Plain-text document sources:

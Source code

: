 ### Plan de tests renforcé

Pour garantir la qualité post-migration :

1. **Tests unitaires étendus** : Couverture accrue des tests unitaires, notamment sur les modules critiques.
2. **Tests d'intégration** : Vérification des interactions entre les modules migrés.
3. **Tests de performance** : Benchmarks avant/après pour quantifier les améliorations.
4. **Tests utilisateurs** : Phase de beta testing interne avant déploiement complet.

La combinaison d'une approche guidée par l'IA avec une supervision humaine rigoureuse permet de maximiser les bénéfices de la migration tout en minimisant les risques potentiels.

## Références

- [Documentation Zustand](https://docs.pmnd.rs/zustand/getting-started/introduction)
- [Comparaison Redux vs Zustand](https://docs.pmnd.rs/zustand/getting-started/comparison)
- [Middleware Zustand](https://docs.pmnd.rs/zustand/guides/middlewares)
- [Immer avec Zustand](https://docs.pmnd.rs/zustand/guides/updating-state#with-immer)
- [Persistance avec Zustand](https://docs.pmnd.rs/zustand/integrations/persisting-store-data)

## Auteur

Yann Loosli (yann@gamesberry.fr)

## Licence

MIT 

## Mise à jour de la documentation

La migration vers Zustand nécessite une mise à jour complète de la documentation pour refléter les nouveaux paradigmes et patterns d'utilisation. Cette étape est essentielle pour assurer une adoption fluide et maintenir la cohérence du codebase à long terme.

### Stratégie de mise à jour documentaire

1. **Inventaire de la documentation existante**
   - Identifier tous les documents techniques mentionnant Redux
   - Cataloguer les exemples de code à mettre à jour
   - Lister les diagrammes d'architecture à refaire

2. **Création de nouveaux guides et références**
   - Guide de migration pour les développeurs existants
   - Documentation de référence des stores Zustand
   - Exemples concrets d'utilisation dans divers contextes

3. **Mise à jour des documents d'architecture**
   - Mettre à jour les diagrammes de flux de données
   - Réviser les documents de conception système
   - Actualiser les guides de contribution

Aim of the task:
Would you reproduce, word for word, the lines from the one holding "- Documentation de" through the final line of the entries, both included?

Output below:
   - Documentation de référence des stores Zustand
   - Exemples concrets d'utilisation dans divers contextes

3. **Mise à jour des documents d'architecture**
   - Mettre à jour les diagrammes de flux de données
   - Réviser les documents de conception système
   - Actualiser les guides de contribution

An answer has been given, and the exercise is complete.